*** MATERIAL FOR THE TASK ***

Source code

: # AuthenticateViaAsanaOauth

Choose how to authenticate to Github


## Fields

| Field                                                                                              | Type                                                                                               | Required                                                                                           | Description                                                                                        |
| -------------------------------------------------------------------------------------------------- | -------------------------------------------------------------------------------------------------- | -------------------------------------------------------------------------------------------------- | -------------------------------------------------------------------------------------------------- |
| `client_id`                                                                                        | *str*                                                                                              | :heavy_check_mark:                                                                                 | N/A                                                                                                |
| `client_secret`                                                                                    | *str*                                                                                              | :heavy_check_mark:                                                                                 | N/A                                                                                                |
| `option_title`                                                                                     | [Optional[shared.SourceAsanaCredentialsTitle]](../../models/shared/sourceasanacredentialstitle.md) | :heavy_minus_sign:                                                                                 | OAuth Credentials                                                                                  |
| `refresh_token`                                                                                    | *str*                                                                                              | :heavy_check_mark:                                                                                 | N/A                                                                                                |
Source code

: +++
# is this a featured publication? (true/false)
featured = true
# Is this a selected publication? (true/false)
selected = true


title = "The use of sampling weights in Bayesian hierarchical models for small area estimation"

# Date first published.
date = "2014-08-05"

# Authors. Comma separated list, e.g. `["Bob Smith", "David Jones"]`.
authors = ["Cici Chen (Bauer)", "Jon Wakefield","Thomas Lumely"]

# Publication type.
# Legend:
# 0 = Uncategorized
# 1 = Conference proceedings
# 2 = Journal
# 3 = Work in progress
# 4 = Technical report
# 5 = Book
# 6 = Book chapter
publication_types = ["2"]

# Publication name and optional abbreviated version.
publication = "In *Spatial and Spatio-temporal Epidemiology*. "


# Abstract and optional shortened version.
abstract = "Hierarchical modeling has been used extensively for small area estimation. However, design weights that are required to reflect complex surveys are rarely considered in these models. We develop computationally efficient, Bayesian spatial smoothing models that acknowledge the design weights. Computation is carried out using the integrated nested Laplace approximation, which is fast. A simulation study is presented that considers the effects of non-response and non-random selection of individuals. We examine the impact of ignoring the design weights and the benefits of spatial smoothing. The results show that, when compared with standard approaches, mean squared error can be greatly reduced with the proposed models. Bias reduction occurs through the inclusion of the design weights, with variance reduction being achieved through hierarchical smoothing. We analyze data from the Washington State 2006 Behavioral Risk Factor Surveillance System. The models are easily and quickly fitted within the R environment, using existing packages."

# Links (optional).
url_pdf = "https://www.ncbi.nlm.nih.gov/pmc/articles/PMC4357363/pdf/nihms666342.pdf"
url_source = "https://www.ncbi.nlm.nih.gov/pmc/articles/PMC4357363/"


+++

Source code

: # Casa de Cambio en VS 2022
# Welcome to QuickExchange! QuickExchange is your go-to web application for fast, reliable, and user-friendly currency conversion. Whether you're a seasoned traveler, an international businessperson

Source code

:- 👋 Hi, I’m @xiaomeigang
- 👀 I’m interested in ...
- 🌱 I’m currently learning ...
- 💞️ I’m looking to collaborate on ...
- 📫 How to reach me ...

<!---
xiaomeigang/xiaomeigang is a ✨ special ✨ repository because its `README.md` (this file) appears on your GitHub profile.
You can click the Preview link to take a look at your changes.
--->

*** End of MATERIAL FOR THE TASK ***
*** MATERIAL FOR THE TASK ***

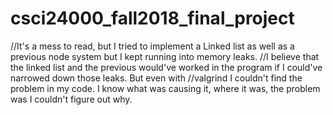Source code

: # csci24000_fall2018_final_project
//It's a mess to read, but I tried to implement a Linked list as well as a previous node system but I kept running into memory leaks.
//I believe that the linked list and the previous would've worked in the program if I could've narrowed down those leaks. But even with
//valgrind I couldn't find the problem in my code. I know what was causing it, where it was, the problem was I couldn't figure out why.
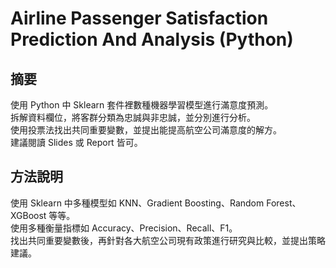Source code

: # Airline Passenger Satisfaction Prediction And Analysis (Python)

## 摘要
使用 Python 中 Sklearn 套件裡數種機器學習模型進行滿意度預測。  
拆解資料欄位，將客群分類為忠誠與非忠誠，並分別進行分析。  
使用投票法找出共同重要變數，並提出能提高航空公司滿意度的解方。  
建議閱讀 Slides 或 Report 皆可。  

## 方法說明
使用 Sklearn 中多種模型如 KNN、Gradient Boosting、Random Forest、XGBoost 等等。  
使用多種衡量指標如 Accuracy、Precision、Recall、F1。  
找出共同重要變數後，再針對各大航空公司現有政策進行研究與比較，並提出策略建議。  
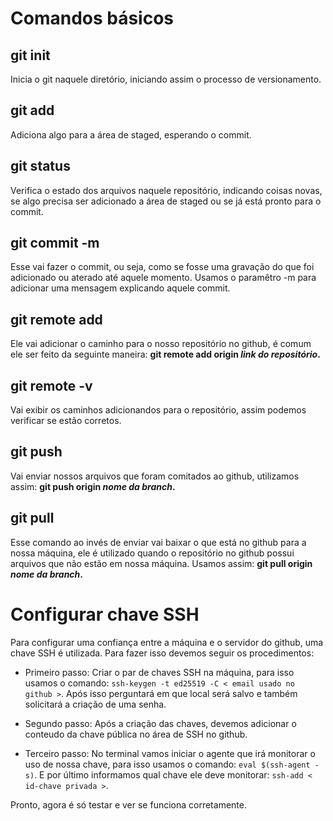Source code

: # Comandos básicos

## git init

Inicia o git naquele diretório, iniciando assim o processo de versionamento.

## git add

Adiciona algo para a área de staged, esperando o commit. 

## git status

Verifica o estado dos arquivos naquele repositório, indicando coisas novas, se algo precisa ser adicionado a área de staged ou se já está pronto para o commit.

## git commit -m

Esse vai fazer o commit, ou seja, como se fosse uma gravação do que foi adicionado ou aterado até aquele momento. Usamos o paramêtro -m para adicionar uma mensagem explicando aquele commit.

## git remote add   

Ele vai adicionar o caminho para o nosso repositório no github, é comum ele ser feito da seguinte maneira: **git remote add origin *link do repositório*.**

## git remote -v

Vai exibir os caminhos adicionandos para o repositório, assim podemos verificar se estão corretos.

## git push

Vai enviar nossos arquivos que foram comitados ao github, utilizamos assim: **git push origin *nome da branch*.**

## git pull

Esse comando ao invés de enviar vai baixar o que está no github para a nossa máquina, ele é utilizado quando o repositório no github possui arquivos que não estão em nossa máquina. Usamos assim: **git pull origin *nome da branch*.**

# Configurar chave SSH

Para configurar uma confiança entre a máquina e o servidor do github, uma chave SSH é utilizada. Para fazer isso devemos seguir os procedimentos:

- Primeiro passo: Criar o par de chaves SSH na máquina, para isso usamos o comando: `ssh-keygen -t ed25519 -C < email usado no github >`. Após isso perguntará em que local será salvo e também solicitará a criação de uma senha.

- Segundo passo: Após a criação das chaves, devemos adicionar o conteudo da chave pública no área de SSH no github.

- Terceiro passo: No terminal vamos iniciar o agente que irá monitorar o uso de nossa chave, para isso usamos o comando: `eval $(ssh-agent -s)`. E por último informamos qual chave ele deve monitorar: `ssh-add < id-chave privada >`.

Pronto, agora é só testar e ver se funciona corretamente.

*** End of MATERIAL FOR THE TASK ***

**TASK DETAILS**
Reproduce the lines above, beginning at the line with "Adiciona algo para" and stopping after the line with "## git commit -m", exactly as they are.

**EXPECTED ANSWER**
Adiciona algo para a área de staged, esperando o commit. 

## git status

Verifica o estado dos arquivos naquele repositório, indicando coisas novas, se algo precisa ser adicionado a área de staged ou se já está pronto para o commit.

## git commit -m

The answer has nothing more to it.